WHAT IS EXPECTED => Your job is to report every line of the entries that has "import".

[Stored data]
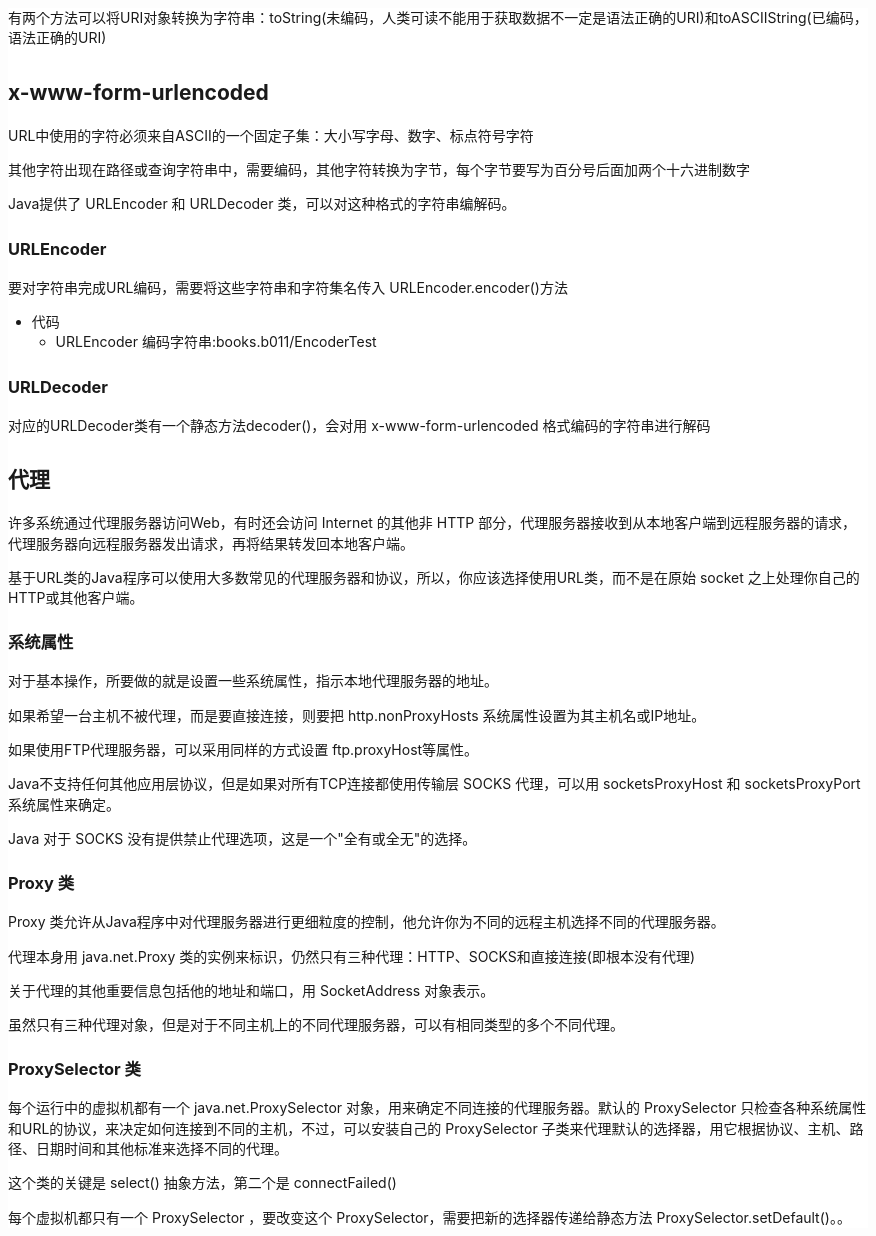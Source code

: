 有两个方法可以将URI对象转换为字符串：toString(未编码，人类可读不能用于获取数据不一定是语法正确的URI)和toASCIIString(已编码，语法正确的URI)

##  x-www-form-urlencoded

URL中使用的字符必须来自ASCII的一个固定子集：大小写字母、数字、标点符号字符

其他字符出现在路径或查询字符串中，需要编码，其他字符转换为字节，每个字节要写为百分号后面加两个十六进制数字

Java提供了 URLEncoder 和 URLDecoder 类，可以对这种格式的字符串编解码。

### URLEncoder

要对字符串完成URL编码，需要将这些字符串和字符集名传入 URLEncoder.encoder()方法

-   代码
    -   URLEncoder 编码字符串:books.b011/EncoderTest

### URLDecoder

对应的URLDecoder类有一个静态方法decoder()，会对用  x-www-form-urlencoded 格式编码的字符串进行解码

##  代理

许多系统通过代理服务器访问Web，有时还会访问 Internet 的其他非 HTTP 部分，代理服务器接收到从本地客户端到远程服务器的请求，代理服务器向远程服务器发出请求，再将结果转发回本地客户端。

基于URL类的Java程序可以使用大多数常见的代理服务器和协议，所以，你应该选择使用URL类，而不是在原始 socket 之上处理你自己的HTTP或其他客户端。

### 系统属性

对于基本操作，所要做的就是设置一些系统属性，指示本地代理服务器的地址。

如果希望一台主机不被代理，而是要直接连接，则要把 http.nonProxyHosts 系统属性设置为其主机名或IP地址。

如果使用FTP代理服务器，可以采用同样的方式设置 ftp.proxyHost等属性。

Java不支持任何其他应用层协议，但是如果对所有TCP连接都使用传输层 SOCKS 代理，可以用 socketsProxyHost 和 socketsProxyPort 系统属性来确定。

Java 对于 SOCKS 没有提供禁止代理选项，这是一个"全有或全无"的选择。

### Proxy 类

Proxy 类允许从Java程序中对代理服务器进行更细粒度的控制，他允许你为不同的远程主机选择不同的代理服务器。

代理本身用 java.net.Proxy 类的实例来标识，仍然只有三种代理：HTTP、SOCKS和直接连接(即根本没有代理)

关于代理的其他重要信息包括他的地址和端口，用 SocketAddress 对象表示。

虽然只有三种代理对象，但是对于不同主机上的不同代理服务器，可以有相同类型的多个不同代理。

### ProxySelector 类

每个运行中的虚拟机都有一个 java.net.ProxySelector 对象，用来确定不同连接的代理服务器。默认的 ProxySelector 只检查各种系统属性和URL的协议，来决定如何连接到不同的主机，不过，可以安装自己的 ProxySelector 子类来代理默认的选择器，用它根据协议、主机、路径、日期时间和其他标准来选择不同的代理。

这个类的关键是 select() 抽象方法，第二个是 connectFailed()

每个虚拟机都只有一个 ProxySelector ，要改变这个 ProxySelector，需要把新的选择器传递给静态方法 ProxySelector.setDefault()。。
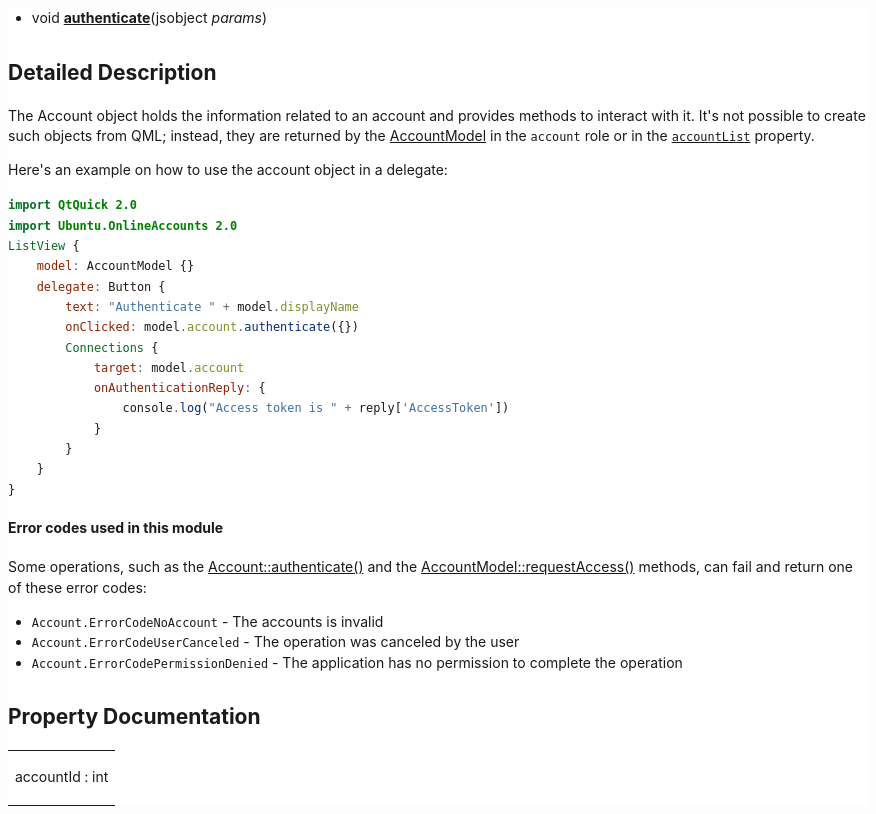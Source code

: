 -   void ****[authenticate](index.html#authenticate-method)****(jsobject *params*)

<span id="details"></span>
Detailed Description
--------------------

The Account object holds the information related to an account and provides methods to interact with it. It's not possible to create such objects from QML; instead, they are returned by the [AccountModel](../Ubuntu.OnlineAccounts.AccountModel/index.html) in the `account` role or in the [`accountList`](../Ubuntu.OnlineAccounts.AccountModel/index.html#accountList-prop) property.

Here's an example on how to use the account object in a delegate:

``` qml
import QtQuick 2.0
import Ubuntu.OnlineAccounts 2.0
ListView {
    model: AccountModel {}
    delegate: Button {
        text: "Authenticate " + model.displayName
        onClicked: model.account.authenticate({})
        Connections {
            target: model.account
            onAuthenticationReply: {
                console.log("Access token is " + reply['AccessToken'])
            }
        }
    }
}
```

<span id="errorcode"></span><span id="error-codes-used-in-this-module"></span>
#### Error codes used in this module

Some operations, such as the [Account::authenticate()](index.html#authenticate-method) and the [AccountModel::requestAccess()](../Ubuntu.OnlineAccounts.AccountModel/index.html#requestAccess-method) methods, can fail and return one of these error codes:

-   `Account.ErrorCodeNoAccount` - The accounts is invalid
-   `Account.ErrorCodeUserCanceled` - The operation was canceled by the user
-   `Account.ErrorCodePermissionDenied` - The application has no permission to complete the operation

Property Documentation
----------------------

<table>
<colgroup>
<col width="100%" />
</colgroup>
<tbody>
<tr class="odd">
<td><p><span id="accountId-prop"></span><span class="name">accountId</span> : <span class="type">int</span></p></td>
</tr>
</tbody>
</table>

RESPONSE =>
import QtQuick 2.0
import Ubuntu.OnlineAccounts 2.0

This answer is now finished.